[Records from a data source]
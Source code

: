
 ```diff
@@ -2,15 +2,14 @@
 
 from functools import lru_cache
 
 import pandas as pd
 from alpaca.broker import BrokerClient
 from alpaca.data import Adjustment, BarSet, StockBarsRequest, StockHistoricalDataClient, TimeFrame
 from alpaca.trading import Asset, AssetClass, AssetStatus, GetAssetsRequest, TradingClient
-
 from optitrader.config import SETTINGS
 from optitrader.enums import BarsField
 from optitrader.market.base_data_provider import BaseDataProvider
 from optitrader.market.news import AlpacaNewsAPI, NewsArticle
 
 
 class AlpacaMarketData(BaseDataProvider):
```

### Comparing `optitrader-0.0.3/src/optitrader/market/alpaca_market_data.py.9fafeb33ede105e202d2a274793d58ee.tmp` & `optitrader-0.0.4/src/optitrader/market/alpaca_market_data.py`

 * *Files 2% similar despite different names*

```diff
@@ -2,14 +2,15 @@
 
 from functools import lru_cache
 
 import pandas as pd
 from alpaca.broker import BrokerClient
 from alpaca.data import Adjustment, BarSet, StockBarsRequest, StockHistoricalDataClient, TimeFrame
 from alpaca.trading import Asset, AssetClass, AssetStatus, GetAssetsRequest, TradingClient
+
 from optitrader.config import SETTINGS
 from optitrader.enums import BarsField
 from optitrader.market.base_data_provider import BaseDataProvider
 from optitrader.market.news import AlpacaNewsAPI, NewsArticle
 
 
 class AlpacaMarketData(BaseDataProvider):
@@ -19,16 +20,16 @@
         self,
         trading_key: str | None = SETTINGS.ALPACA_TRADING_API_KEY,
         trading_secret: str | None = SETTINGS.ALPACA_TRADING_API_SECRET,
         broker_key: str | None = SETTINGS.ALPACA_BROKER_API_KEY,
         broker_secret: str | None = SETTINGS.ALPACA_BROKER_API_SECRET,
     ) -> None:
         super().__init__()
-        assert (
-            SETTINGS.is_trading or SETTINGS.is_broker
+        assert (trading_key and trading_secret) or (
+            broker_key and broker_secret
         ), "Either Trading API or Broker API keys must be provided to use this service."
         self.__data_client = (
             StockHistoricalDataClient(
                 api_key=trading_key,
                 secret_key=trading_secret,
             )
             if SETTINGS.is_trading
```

_TASK TO CARRY OUT_. Line by line, reproduce the data exactly.

_TASK ANSWER_.
Source code

:
 ```diff
@@ -2,15 +2,14 @@
 
 from functools import lru_cache
 
 import pandas as pd
 from alpaca.broker import BrokerClient
 from alpaca.data import Adjustment, BarSet, StockBarsRequest, StockHistoricalDataClient, TimeFrame
 from alpaca.trading import Asset, AssetClass, AssetStatus, GetAssetsRequest, TradingClient
-
 from optitrader.config import SETTINGS
 from optitrader.enums import BarsField
 from optitrader.market.base_data_provider import BaseDataProvider
 from optitrader.market.news import AlpacaNewsAPI, NewsArticle
 
 
 class AlpacaMarketData(BaseDataProvider):
```

### Comparing `optitrader-0.0.3/src/optitrader/market/alpaca_market_data.py.9fafeb33ede105e202d2a274793d58ee.tmp` & `optitrader-0.0.4/src/optitrader/market/alpaca_market_data.py`

 * *Files 2% similar despite different names*

```diff
@@ -2,14 +2,15 @@
 
 from functools import lru_cache
 
 import pandas as pd
 from alpaca.broker import BrokerClient
 from alpaca.data import Adjustment, BarSet, StockBarsRequest, StockHistoricalDataClient, TimeFrame
 from alpaca.trading import Asset, AssetClass, AssetStatus, GetAssetsRequest, TradingClient
+
 from optitrader.config import SETTINGS
 from optitrader.enums import BarsField
 from optitrader.market.base_data_provider import BaseDataProvider
 from optitrader.market.news import AlpacaNewsAPI, NewsArticle
 
 
 class AlpacaMarketData(BaseDataProvider):
@@ -19,16 +20,16 @@
         self,
         trading_key: str | None = SETTINGS.ALPACA_TRADING_API_KEY,
         trading_secret: str | None = SETTINGS.ALPACA_TRADING_API_SECRET,
         broker_key: str | None = SETTINGS.ALPACA_BROKER_API_KEY,
         broker_secret: str | None = SETTINGS.ALPACA_BROKER_API_SECRET,
     ) -> None:
         super().__init__()
-        assert (
-            SETTINGS.is_trading or SETTINGS.is_broker
+        assert (trading_key and trading_secret) or (
+            broker_key and broker_secret
         ), "Either Trading API or Broker API keys must be provided to use this service."
         self.__data_client = (
             StockHistoricalDataClient(
                 api_key=trading_key,
                 secret_key=trading_secret,
             )
             if SETTINGS.is_trading
```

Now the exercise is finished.